The Contextual Studies Seminar is a series of meetings that consist of lectures, readings, screenings and discussions on selected examples of practices, case studies, and texts, introducing the key concepts of the Open Set annual themes. The Seminar aims to generate an environment within the practice-led Open Set programme in which participants gain knowledge on specific themes of the annual programme, develop a set of useful methodologies to encounter related multidisciplinary theoretical sources, and articulate the position of their current practice within the introduced settings, terrains, fields or contexts.
The Seminar offered both theoretical and practical context to the theme of ‘rhythm’, as part of the seven-month programme in design, art and humanities Fluid Rhythms, which consisted of a Summer School and LAB as well.
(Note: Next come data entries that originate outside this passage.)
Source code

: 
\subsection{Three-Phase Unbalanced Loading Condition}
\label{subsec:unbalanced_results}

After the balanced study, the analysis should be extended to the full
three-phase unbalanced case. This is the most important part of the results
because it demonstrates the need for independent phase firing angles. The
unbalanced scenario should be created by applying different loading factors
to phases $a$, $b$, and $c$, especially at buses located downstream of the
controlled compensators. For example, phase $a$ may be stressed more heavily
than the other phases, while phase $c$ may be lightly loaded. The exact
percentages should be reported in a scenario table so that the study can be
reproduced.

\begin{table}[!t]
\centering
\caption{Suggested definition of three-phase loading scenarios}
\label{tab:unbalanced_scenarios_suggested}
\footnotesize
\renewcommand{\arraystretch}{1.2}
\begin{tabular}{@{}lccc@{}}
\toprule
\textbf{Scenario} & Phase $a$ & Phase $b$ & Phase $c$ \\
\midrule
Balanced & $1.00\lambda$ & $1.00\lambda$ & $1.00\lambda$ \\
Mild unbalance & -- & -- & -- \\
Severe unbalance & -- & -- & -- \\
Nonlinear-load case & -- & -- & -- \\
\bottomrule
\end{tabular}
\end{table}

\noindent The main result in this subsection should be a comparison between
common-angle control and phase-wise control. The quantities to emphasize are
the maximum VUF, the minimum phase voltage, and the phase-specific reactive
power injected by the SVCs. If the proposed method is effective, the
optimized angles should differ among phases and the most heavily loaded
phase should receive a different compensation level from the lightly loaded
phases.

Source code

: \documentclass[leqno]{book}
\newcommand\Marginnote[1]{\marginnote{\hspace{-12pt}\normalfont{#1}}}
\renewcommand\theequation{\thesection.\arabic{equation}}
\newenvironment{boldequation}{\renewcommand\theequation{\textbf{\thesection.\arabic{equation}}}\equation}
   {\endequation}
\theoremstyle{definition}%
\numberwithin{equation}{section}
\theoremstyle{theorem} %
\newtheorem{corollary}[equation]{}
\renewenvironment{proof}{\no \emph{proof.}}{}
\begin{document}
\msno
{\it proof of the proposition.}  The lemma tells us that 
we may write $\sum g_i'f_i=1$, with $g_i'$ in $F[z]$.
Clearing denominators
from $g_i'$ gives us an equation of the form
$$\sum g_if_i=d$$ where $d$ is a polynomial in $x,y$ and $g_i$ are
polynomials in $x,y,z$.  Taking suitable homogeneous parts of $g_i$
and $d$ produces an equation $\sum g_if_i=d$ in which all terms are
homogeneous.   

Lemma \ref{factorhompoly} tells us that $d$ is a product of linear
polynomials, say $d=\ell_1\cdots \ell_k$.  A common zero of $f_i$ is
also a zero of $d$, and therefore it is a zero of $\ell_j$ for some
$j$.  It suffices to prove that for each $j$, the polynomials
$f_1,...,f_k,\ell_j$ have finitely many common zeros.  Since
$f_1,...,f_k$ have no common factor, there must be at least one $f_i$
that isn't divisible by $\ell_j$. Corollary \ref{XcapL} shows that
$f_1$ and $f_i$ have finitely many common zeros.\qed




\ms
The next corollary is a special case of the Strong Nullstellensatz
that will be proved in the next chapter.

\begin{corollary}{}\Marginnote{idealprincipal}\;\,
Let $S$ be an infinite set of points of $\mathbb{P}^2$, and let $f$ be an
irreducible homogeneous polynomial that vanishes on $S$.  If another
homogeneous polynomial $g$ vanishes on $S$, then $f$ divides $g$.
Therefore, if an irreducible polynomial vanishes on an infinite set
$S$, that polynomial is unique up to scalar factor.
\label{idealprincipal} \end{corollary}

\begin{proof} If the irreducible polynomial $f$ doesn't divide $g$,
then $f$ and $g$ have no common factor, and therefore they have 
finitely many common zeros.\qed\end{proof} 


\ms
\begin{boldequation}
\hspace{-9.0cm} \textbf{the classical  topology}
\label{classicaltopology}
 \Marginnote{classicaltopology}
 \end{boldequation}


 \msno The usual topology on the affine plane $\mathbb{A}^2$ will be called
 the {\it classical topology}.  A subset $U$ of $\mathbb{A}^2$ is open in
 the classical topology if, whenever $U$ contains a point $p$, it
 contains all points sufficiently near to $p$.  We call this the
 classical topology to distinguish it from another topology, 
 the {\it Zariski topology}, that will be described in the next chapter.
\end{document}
The Seminar aimed to address the key concept of ‘rhythm’ in the fields of arts, urban planning, performance, and humanities and was hosted in collaboration with the scientific consortium Designing Rhythm for Social Resilience
(IS Amsterdam, University of Amsterdam, Delft University of Technology, Amsterdam Institute for Advanced Metropolitan Solutions)
. Together we investigated rhythm-led practices as common ground for research and artistic practice. The seminar aimed at practicing artists and designers, as well as researchers from different disciplines, interested members of the local community, activists, educators, curators and social servants, who are curious to discover the relevance of rhythms for their practice.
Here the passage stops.